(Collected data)
☆ ☆ ☆ ☆ ☆
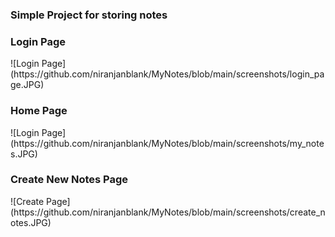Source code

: ### Simple Project for storing notes

<h3> Login Page </h3>
![Login Page](https://github.com/niranjanblank/MyNotes/blob/main/screenshots/login_page.JPG)
<br>
<h3> Home Page </h3>
![Login Page](https://github.com/niranjanblank/MyNotes/blob/main/screenshots/my_notes.JPG)
<br>
<h3>Create New Notes Page</h3>
![Create Page](https://github.com/niranjanblank/MyNotes/blob/main/screenshots/create_notes.JPG)

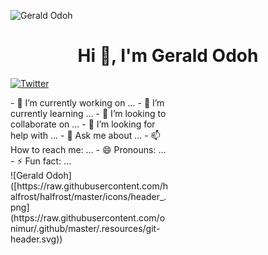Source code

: ![Gerald Odoh](https://raw.githubusercontent.com/halfrost/halfrost/master/icons/header_.png)

<h1 align="center">  Hi 👋, I'm Gerald Odoh </h1>

[![Twitter](https://img.shields.io/twitter/url/https/twitter.com/cloudposse.svg?style=social&label=Follow%20%40GeraldOdoh)](https://twitter.com/xanta_codes)

<div style="width: 50%">
  - 🔭 I’m currently working on ...
  - 🌱 I’m currently learning ...
  - 👯 I’m looking to collaborate on ...
  - 🤔 I’m looking for help with ...
  - 💬 Ask me about ...
  - 📫 How to reach me: ...
  - 😄 Pronouns: ...
  - ⚡ Fun fact: ...
</div>

<div style="width: 50%">
  ![Gerald Odoh]([https://raw.githubusercontent.com/halfrost/halfrost/master/icons/header_.png](https://raw.githubusercontent.com/onimur/.github/master/.resources/git-header.svg))
</div>

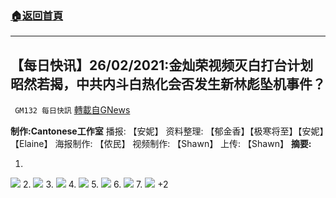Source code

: ###  [:house:返回首頁](https://github.com/ourhimalayas/txt)
---

## 【每日快讯】26/02/2021:金灿荣视频灭白打台计划昭然若揭，中共内斗白热化会否发生新林彪坠机事件？
` GM132 每日快訊` [轉載自GNews](https://gnews.org/zh-hans/935032/)

**制作:Cantonese工作室**
播报: 【安妮】
资料整理: 【郁金香】【极寒将至】【安妮】【Elaine】
海报制作: 【侬民】
视频制作: 【Shawn】
上传: 【Shawn】
**摘要:**

1.
![]()![](https://gnews.org/wp-content/uploads/2021/02/20210226-zhTW-01.jpg)
2.
![]()![](https://gnews.org/wp-content/uploads/2021/02/20210226-zhTW-02.jpg)
3.
![]()![](https://gnews.org/wp-content/uploads/2021/02/20210226-zhTW-03.jpg)
4.
![]()![](https://gnews.org/wp-content/uploads/2021/02/20210226-zhTW-04.jpg)
5.
![]()![](https://gnews.org/wp-content/uploads/2021/02/20210226-zhTW-05.jpg)
6.
![]()![](https://gnews.org/wp-content/uploads/2021/02/20210226-zhTW-06.jpg)
7.
![]()![](https://gnews.org/wp-content/uploads/2021/02/20210226-zhTW-07.jpg)
+2

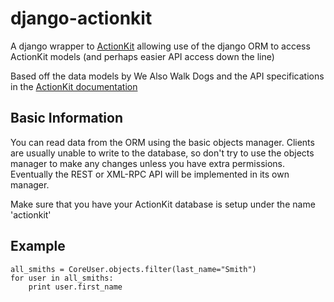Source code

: django-actionkit
================

A django wrapper to [ActionKit](http://actionkit.com/) allowing use of the django ORM to access ActionKit models (and perhaps easier API access down the line)

Based off the data models by We Also Walk Dogs and the API specifications in the [ActionKit documentation](https://roboticdogs.actionkit.com/docs/manual/index.html)

Basic Information
-----------------

You can read data from the ORM using the basic objects manager. Clients are usually unable to write to the database, so don't try to use the objects manager to make any changes unless you have extra permissions. Eventually the REST or XML-RPC API will be implemented in its own manager.

Make sure that you have your ActionKit database is setup under the name 'actionkit'

Example
-------

    all_smiths = CoreUser.objects.filter(last_name="Smith")
    for user in all_smiths:
        print user.first_name
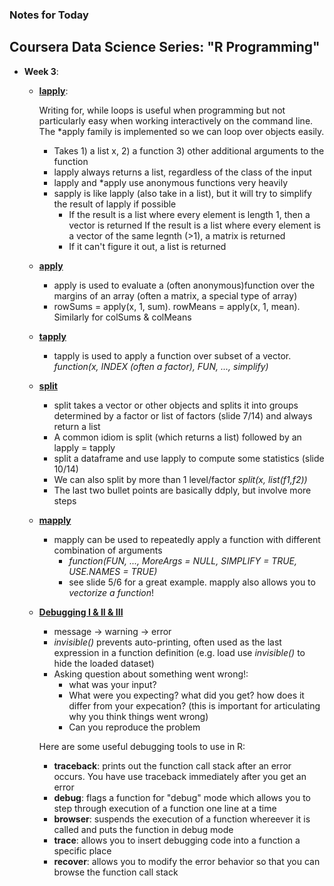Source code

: ### Notes for Today

## Coursera Data Science Series: "R Programming"

* **Week 3**:
	* [**lapply**](https://d396qusza40orc.cloudfront.net/rprog/lecture_slides/lapply.pdf):
		
		Writing for, while loops is useful when programming but not particularly easy when working interactively on the command line. The *apply family is implemented so we can loop over objects easily.

		* Takes 1) a list x, 2) a function 3) other additional arguments to the function
		* lapply always returns a list, regardless of the class of the input
		* lapply and *apply use anonymous functions very heavily
		* sapply is like lapply (also take in a list), but it will try to simplify the result of lapply if possible
			* If the result is a list where every element is length 1, then a vector is returned
			If the result is a list where every element is a vector of the same legnth (>1), a matrix is returned
			* If it can't figure it out, a list is returned

	* [**apply**](https://d396qusza40orc.cloudfront.net/rprog/lecture_slides/apply.pdf)
		* apply is used to evaluate a (often anonymous)function over the margins of an array (often a matrix, a special type of array)
		* rowSums = apply(x, 1, sum). rowMeans = apply(x, 1, mean). Similarly for colSums & colMeans

	* [**tapply**](https://d396qusza40orc.cloudfront.net/rprog/lecture_slides/tapply.pdf)
		* tapply is used to apply a function over subset of a vector. _function(x, INDEX (often a factor), FUN, ..., simplify)_

	* [**split**](https://d396qusza40orc.cloudfront.net/rprog/lecture_slides/tapply.pdf)
		* split takes a vector or other objects and splits it into groups determined by a factor or list of factors (slide 7/14) and always return a list
		* A common idiom is split (which returns a list) followed by an lapply = tapply
		* split a dataframe and use lapply to compute some statistics (slide 10/14) 
		* We can also split by more than 1 level/factor _split(x, list(f1,f2))_
		* The last two bullet points are basically ddply, but involve more steps

	* [**mapply**](https://d396qusza40orc.cloudfront.net/rprog/lecture_slides/tapply.pdf)
		* mapply can be used to repeatedly apply a function with different combination of arguments
			* _function(FUN, ..., MoreArgs = NULL, SIMPLIFY = TRUE, USE.NAMES = TRUE)_
			* see slide 5/6 for a great example. mapply also allows you to *vectorize a function*!

	* [**Debugging I & II & III**](https://d396qusza40orc.cloudfront.net/rprog/lecture_slides/debugging.pdf)
		* message -> warning -> error
		* _invisible()_ prevents auto-printing, often used as the last expression in a function definition (e.g. load use _invisible()_ to hide the loaded dataset)
		* Asking question about something went wrong!:
			* what was your input?
			* What were you expecting? what did you get? how does it differ from your expecation? (this is important for articulating why you think things went wrong)
			* Can you reproduce the problem

		Here are some useful debugging tools to use in R:

		* **traceback**: prints out the function call stack after an error occurs. You have use traceback immediately after you get an error
		* **debug**: flags a function for "debug" mode which allows you to step through execution of a function one line at a time
		* **browser**: suspends the execution of a function whereever it is called and puts the function in debug mode
		* **trace**: allows you to insert debugging code into a function a specific place
		* **recover**: allows you to modify the error behavior so that you can browse the function call stack


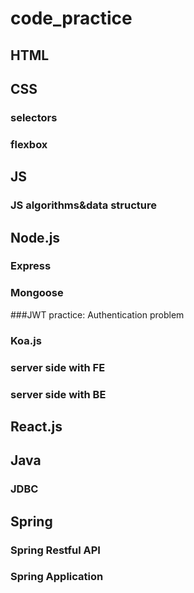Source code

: # code_practice

## HTML

## CSS
### selectors
### flexbox
## JS
### JS algorithms&data structure
## Node.js
### Express
### Mongoose
###JWT practice: Authentication problem
### Koa.js
### server side with FE
### server side with BE

## React.js

## Java
### JDBC

## Spring

### Spring Restful API

### Spring Application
☆ ☆ ☆ ☆ ☆
* [YOUR TASK] Each line in the entries above, starting at the line with "involve more steps" and ending at the line with "browse the function call stack", is to be printed exactly, and only those lines.

* [REPLY]
		* The last two bullet points are basically ddply, but involve more steps

	* [**mapply**](https://d396qusza40orc.cloudfront.net/rprog/lecture_slides/tapply.pdf)
		* mapply can be used to repeatedly apply a function with different combination of arguments
			* _function(FUN, ..., MoreArgs = NULL, SIMPLIFY = TRUE, USE.NAMES = TRUE)_
			* see slide 5/6 for a great example. mapply also allows you to *vectorize a function*!

	* [**Debugging I & II & III**](https://d396qusza40orc.cloudfront.net/rprog/lecture_slides/debugging.pdf)
		* message -> warning -> error
		* _invisible()_ prevents auto-printing, often used as the last expression in a function definition (e.g. load use _invisible()_ to hide the loaded dataset)
		* Asking question about something went wrong!:
			* what was your input?
			* What were you expecting? what did you get? how does it differ from your expecation? (this is important for articulating why you think things went wrong)
			* Can you reproduce the problem

		Here are some useful debugging tools to use in R:

		* **traceback**: prints out the function call stack after an error occurs. You have use traceback immediately after you get an error
		* **debug**: flags a function for "debug" mode which allows you to step through execution of a function one line at a time
		* **browser**: suspends the execution of a function whereever it is called and puts the function in debug mode
		* **trace**: allows you to insert debugging code into a function a specific place
		* **recover**: allows you to modify the error behavior so that you can browse the function call stack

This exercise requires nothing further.